§ INPUT DATA

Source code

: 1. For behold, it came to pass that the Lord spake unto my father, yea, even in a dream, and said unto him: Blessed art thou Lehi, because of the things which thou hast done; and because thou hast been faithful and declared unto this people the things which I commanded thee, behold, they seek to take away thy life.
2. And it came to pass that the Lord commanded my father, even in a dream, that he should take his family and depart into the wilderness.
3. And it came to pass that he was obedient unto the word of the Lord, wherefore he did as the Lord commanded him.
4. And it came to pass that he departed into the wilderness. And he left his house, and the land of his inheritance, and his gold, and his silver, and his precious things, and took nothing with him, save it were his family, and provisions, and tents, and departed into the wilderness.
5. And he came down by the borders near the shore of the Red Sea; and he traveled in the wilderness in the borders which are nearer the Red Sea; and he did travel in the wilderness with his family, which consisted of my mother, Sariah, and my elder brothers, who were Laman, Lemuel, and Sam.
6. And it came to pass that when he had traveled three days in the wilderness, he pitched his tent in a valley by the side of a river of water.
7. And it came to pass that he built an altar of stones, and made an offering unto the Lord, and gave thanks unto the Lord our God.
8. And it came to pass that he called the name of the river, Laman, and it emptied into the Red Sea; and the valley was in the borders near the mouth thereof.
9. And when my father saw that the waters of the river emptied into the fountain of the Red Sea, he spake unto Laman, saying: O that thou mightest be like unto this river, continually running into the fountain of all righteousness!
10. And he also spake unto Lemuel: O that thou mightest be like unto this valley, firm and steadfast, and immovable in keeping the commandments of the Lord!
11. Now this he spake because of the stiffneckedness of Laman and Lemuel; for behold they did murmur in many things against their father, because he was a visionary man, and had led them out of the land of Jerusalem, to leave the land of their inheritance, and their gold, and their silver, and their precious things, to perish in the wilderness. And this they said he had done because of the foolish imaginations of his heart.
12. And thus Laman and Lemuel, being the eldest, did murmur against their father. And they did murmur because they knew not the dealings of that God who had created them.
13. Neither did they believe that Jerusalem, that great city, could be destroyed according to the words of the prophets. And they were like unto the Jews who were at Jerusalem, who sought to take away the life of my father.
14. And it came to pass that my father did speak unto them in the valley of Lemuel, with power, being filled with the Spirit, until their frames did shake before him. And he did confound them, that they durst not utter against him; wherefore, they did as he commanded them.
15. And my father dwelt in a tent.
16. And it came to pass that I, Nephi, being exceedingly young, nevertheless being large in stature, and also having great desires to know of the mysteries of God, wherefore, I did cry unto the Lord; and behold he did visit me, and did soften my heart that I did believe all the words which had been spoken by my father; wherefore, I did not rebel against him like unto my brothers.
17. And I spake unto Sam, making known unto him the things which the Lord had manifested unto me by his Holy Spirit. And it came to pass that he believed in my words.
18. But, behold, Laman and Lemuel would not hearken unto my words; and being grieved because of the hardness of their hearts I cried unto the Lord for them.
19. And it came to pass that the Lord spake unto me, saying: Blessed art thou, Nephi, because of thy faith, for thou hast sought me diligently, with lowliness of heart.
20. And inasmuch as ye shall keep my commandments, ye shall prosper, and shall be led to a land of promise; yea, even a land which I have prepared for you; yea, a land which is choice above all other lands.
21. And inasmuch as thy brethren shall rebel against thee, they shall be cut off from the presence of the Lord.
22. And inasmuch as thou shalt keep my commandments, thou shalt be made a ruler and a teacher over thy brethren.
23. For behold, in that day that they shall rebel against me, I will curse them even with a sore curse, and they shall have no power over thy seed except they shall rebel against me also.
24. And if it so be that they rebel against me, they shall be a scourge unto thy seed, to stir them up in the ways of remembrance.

§ WORK TO BE COMPLETED
Give back, word for word, only the lines above from the line holding "3. And it came" to the line holding "12. And thus", both included.

§ SOLUTION
3. And it came to pass that he was obedient unto the word of the Lord, wherefore he did as the Lord commanded him.
4. And it came to pass that he departed into the wilderness. And he left his house, and the land of his inheritance, and his gold, and his silver, and his precious things, and took nothing with him, save it were his family, and provisions, and tents, and departed into the wilderness.
5. And he came down by the borders near the shore of the Red Sea; and he traveled in the wilderness in the borders which are nearer the Red Sea; and he did travel in the wilderness with his family, which consisted of my mother, Sariah, and my elder brothers, who were Laman, Lemuel, and Sam.
6. And it came to pass that when he had traveled three days in the wilderness, he pitched his tent in a valley by the side of a river of water.
7. And it came to pass that he built an altar of stones, and made an offering unto the Lord, and gave thanks unto the Lord our God.
8. And it came to pass that he called the name of the river, Laman, and it emptied into the Red Sea; and the valley was in the borders near the mouth thereof.
9. And when my father saw that the waters of the river emptied into the fountain of the Red Sea, he spake unto Laman, saying: O that thou mightest be like unto this river, continually running into the fountain of all righteousness!
10. And he also spake unto Lemuel: O that thou mightest be like unto this valley, firm and steadfast, and immovable in keeping the commandments of the Lord!
11. Now this he spake because of the stiffneckedness of Laman and Lemuel; for behold they did murmur in many things against their father, because he was a visionary man, and had led them out of the land of Jerusalem, to leave the land of their inheritance, and their gold, and their silver, and their precious things, to perish in the wilderness. And this they said he had done because of the foolish imaginations of his heart.
12. And thus Laman and Lemuel, being the eldest, did murmur against their father. And they did murmur because they knew not the dealings of that God who had created them.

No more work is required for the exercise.